Hasil pemikiran dari
Adam Smith disebut Aliran atau mazhab klasik karena gagasan-gagasan yang ia
tulis sebelumnya telah banyak dibahas dan dibicarakan oleh pakar-pakar ekonomi
jauh sebelumnya. Misalnya, soal paham individualisme tidak jauh beda dengan
paham hedonisme yang dikembangkan oleh Epicurus pada masa Yunani kuno.
Begitu juga pendapatnya mengenai campur tangan pemerintah seminimal mungkin
dalam perekonomian (laissez faire laissez
passer) sudeh dibicarakan oleh Francis Quisney sebelumnya.

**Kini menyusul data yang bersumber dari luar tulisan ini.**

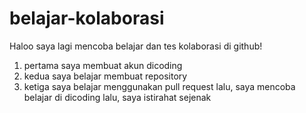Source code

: # belajar-kolaborasi

Haloo saya lagi mencoba belajar dan tes kolaborasi di github!
1. pertama saya membuat akun dicoding
2. kedua saya belajar membuat repository
3. ketiga saya belajar menggunakan pull request
lalu, saya mencoba belajar di dicoding
lalu, saya istirahat sejenak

Pembahasan yang dilakukan oleh Smith lebih kepada ekonomi
mikro dengan penekanan pada penentuan harga. Melalui analisis mikro, ia
menguraikan masalah pembangunan dan kebijaksanaan-kebijaksanaan untuk memacu
pertumbuhan ekonomi. Menggunakan pendekan deduktif yang digabung dengan
penjelasan historis, maka tidak heran bahwa buku The Wealth of Nations mencapai 900 halaman.
Ada beberapa orang yang berpengaruh bagi Smith, dua
diantaranya adalah Francis Hutcheson (1694-1746) yang merupakan dosennya di
Universitas Glasgow dan David Hume (1711-1776)

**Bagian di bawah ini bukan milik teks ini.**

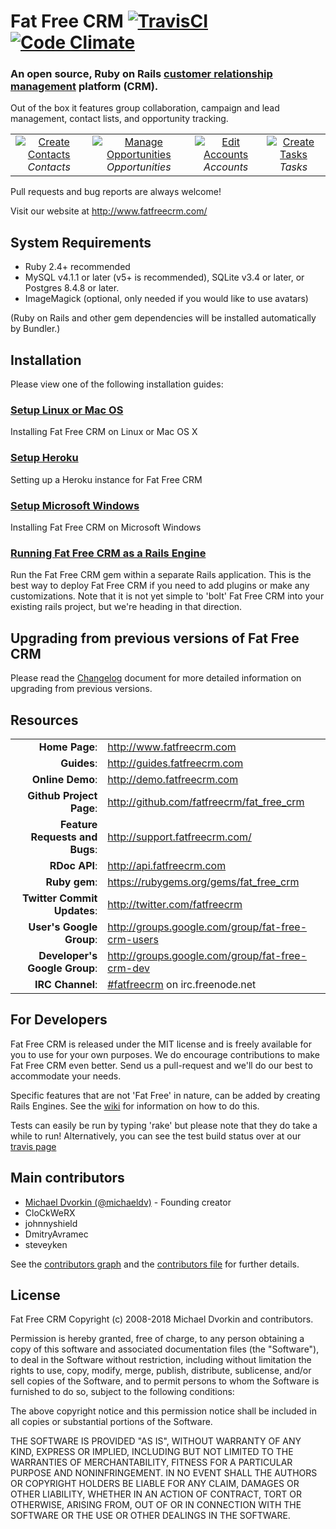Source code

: # Fat Free CRM [![TravisCI][travis-img-url]][travis-ci-url]  [![Code Climate][codeclimate-img-url]][codeclimate-url]

[travis-img-url]: https://secure.travis-ci.org/fatfreecrm/fat_free_crm.svg?branch=master
[travis-ci-url]: https://travis-ci.org/fatfreecrm/fat_free_crm
[codeclimate-img-url]: https://codeclimate.com/github/fatfreecrm/fat_free_crm.svg
[codeclimate-url]: https://codeclimate.com/github/fatfreecrm/fat_free_crm

### An open source, Ruby on Rails [customer relationship management][crm-wiki] platform (CRM).

[crm-wiki]: http://en.wikipedia.org/wiki/Customer_relationship_management



Out of the box it features group collaboration, campaign and lead management,
contact lists, and opportunity tracking.

<table>
  <tr>
    <td align="center">
      <a href="https://github.com/fatfreecrm/fatfreecrm.github.com/raw/master/images/contact_create.png" target="_blank" title="Create Contacts">
        <img src="https://github.com/fatfreecrm/fatfreecrm.github.com/raw/master/images/contact_create_t.png" alt="Create Contacts">
      </a>
      <br />
      <em>Contacts</em>
    </td>
    <td align="center">
      <a href="https://github.com/fatfreecrm/fatfreecrm.github.com/raw/master/images/contact_opportunity.png" target="_blank" title="Manage Opportunities">
        <img src="https://github.com/fatfreecrm/fatfreecrm.github.com/raw/master/images/contact_opportunity_t.png" alt="Manage Opportunities">
      </a>
      <br />
      <em>Opportunities</em>
    </td>
    <td align="center">
      <a href="https://github.com/fatfreecrm/fatfreecrm.github.com/raw/master/images/account_edit.png" target="_blank" title="Edit Accounts">
        <img src="https://github.com/fatfreecrm/fatfreecrm.github.com/raw/master/images/account_edit_t.png" alt="Edit Accounts">
      </a>
      <br />
      <em>Accounts</em>
    </td>
    <td align="center">
      <a href="https://github.com/fatfreecrm/fatfreecrm.github.com/raw/master/images/task_create.png" target="_blank" title="Create Tasks">
        <img src="https://github.com/fatfreecrm/fatfreecrm.github.com/raw/master/images/task_create_t.png" alt="Create Tasks">
      </a>
      <br />
      <em>Tasks</em>
    </td>
  </tr>
</table>

Pull requests and bug reports are always welcome!

Visit our website at http://www.fatfreecrm.com/


## System Requirements

* Ruby 2.4+ recommended
* MySQL v4.1.1 or later (v5+ is recommended), SQLite v3.4 or later, or Postgres 8.4.8 or later.
* ImageMagick (optional, only needed if you would like to use avatars)

(Ruby on Rails and other gem dependencies will be installed automatically by Bundler.)


## Installation

Please view one of the following installation guides:

### [Setup Linux or Mac OS](http://guides.fatfreecrm.com/Setup-Linux-or-Mac-OS)

Installing Fat Free CRM on Linux or Mac OS X

### [Setup Heroku](http://guides.fatfreecrm.com/Setup-Heroku)

Setting up a Heroku instance for Fat Free CRM

### [Setup Microsoft Windows](http://guides.fatfreecrm.com/Setup-Microsoft-Windows)

Installing Fat Free CRM on Microsoft Windows

### [Running Fat Free CRM as a Rails Engine](http://guides.fatfreecrm.com/Running-as-a-Rails-Engine)

Run the Fat Free CRM gem within a separate Rails application.
This is the best way to deploy Fat Free CRM if you need to add plugins or make any customizations. Note that it is not yet simple to 'bolt' Fat Free CRM into your existing rails project, but we're heading in that direction.


## Upgrading from previous versions of Fat Free CRM

Please read the [Changelog](https://github.com/fatfreecrm/fat_free_crm/blob/master/CHANGELOG.md) document for more detailed information on upgrading from previous versions.


## Resources

|||
|-----------------------------------:|:--------------------------|
|                 **Home Page**: | http://www.fatfreecrm.com |
|                    **Guides**: | http://guides.fatfreecrm.com |
|               **Online Demo**: | http://demo.fatfreecrm.com |
|       **Github Project Page**: | http://github.com/fatfreecrm/fat_free_crm |
| **Feature Requests and Bugs**: | http://support.fatfreecrm.com/ |
|                  **RDoc API**: | http://api.fatfreecrm.com |
|                  **Ruby gem**: | https://rubygems.org/gems/fat_free_crm |
|    **Twitter Commit Updates**: | http://twitter.com/fatfreecrm |
|       **User's Google Group**: | http://groups.google.com/group/fat-free-crm-users |
|  **Developer's Google Group**: | http://groups.google.com/group/fat-free-crm-dev |
|               **IRC Channel**: | [#fatfreecrm](http://webchat.freenode.net/) on irc.freenode.net |


## For Developers

Fat Free CRM is released under the MIT license and is freely available for you to use for your own purposes. We do encourage contributions to make Fat Free CRM even better. Send us a pull-request and we'll do our best to accommodate your needs.

Specific features that are not 'Fat Free' in nature, can be added by creating Rails Engines. See the [wiki](http://github.com/fatfreecrm/fat_free_crm/wiki) for information on how to do this.

Tests can easily be run by typing 'rake' but please note that they do take a while to run! Alternatively, you can see the test build status over at our [travis page](http://travis-ci.org/fatfreecrm/fat_free_crm)


## Main contributors

* [Michael Dvorkin (@michaeldv)](https://github.com/michaeldv) - Founding creator
* CloCkWeRX
* johnnyshield
* DmitryAvramec
* steveyken


See the [contributors graph](https://github.com/fatfreecrm/fat_free_crm/graphs/contributors) and the [contributors file](https://github.com/fatfreecrm/fat_free_crm/blob/master/CONTRIBUTORS) for further details.

## License

Fat Free CRM
Copyright (c) 2008-2018 Michael Dvorkin and contributors.

Permission is hereby granted, free of charge, to any person obtaining
a copy of this software and associated documentation files (the
"Software"), to deal in the Software without restriction, including
without limitation the rights to use, copy, modify, merge, publish,
distribute, sublicense, and/or sell copies of the Software, and to
permit persons to whom the Software is furnished to do so, subject to
the following conditions:

The above copyright notice and this permission notice shall be
included in all copies or substantial portions of the Software.

THE SOFTWARE IS PROVIDED "AS IS", WITHOUT WARRANTY OF ANY KIND,
EXPRESS OR IMPLIED, INCLUDING BUT NOT LIMITED TO THE WARRANTIES OF
MERCHANTABILITY, FITNESS FOR A PARTICULAR PURPOSE AND
NONINFRINGEMENT. IN NO EVENT SHALL THE AUTHORS OR COPYRIGHT HOLDERS BE
LIABLE FOR ANY CLAIM, DAMAGES OR OTHER LIABILITY, WHETHER IN AN ACTION
OF CONTRACT, TORT OR OTHERWISE, ARISING FROM, OUT OF OR IN CONNECTION
WITH THE SOFTWARE OR THE USE OR OTHER DEALINGS IN THE SOFTWARE.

yang merupakan teman kuliahnya.
Adam Smith banyak mengadopsi tulisan dari tokoh-tokoh
merkantilis dan fisiokrat yang kemudian disintesiskan kedalam The Wealth of Nations. Para pakar
umumnya percaya bahwa belum ada pemikir-pemikir ekonomi yang mengintegrasikan
begitu banyak topik menjadi satu volume yang mencakup pandangan menyeluruh.
Pandangan menyeluruh tersebut berupa faktor-faktor menentukan kemakmuran
bangsa-bangsa dan sekaligus memberikan rekomendasi kebijaksanaan yang dapat
ditempuh untuk meningkatkan laju pertuumbuhan ekonomi dan pembangunan.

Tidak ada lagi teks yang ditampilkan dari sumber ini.